Investment Group Buys L.A. Visual Effects Studio for $35 Million

Times Staff Writer

Digital Domain, the pioneering Venice visual effects studio whose computer wizardry created scenes for such films as “Titanic” and “The Day After Tomorrow,” has been sold to a Florida-based investment group that includes director Michael Bay and former NFL great Dan Marino, the company said Monday.

Wyndcrest Holdings, based in Jupiter, Fla., paid about $35 million, said one person familiar with the transaction, who asked not to be named for confidentiality reasons. The sale closed last week, and Digital Domain’s staff was told Monday.

Wyndcrest bought out Digital Domain’s owners, which include IBM Corp. and Cox Enterprises Inc., along with its founders -- director James Cameron, effects legend Stan Winston and Chief Executive Scott Ross.


The sale comes at a time when Hollywood studios are spending increasingly large sums to produce elaborate special effects for movies, creating opportunities and challenges for effects houses such as Digital Domain.

“We saw a gem of a company with some phenomenal employees and technologies that has a history of firsts,” Carl Stork, a former longtime senior executive at Microsoft Corp. and a principal of Wyndcrest Holdings, said in an interview. “This change brings some fresh air to the company and a willingness to invest.”

Stork is replacing Ross, who will consult for the company.

C. Bradley Call will remain president and chief operating officer, and Wyndcrest investor John Textor and Bay will be co-chairmen. Cameron, the Oscar-winning director of “Titanic,” may have some ongoing relationship with the company.

Stork said the company had no plans to cut its 500-employee workforce.

“Our goal is to grow the company,” Stork said. “We’re not talking about taking the company and reducing costs.”

Independent industry analyst Hal Vogel said he was not surprised the company had changed hands.

“Effects have gotten very expensive to generate, and the need for capital has probably never been greater in terms of just supporting all of these efforts,” Vogel said. “Because of that, companies such as Digital Domain need to be better capitalized so they don’t run short.”


The strategy, Stork said, would involve pushing Digital’s core business beyond creating digital effects to include producing animated and live-action feature films under Bay’s direction.

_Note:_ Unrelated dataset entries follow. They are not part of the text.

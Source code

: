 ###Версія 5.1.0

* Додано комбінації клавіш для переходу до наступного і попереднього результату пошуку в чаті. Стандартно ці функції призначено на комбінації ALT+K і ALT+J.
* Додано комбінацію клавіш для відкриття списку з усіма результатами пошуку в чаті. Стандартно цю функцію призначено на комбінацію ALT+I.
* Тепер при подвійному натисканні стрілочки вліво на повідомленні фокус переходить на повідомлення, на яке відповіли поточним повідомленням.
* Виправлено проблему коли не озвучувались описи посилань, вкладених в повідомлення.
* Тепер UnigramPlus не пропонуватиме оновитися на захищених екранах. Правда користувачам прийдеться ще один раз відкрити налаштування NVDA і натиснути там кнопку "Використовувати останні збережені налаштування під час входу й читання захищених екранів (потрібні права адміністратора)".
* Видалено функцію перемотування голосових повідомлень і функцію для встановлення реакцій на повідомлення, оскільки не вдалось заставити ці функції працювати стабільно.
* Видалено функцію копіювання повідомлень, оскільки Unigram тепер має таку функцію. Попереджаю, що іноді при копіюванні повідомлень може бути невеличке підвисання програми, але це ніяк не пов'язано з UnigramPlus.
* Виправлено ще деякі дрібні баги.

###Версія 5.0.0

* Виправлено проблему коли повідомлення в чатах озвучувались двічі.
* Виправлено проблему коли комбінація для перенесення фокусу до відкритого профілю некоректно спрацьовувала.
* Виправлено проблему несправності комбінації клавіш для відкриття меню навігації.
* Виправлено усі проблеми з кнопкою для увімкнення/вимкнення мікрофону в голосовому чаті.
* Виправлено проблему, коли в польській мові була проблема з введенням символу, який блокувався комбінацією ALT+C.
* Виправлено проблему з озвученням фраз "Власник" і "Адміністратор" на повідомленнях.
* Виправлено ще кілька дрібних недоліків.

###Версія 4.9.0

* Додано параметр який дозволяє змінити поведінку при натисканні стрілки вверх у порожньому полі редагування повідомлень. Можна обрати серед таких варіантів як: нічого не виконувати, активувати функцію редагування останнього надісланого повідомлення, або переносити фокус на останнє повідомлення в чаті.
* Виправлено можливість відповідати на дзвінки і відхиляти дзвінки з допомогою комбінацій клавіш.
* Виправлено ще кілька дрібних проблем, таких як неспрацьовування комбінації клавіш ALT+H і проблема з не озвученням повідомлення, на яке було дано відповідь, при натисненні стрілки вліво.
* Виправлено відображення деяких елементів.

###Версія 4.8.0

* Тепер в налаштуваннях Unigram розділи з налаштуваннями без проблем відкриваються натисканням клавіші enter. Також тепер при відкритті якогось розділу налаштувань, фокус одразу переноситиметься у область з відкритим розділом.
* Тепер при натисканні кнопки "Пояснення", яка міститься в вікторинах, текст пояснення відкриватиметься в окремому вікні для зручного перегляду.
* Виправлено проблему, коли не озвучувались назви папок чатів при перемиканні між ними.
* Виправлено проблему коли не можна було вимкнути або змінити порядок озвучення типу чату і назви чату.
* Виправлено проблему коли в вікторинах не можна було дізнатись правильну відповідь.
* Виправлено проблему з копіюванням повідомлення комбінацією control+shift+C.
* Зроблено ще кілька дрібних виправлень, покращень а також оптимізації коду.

Bay, a veteran commercial director whose feature film credits include “Armageddon,” “The Rock” and “Bad Boys,” has worked with Digital Domain.

“Rapidly evolving digital visual effects technology is going to allow motion picture directors to tell even more compelling and visually stunning stories in the future, and we believe Digital Domain is uniquely positioned to take advantage of these new technologies,” the director said in a statement.

Founded in 1993, Digital Domain also is known for its innovative effects work in commercials, often ones showcased during the Super Bowl broadcast.

In one of its recent work, Digital Domain digitally replaced cornerback Deion Sanders with the Burger King mascot in a clip showing Sanders running an intercepted pass for a touchdown.

Digital Domain is known for working with big-name directors and actors in making TV commercials. The company created a swarm of paparazzi for a Heineken beer commercial starring Brad Pitt that debuted during last year’s Super Bowl. The ad was made by David Fincher, who directed Pitt in “Fight Club.”


Other commercial clients include Nike, Coors and Saab.

Digital Domain also has produced numerous music videos with artists including the Rolling Stones, Nine Inch Nails and Faith Hill.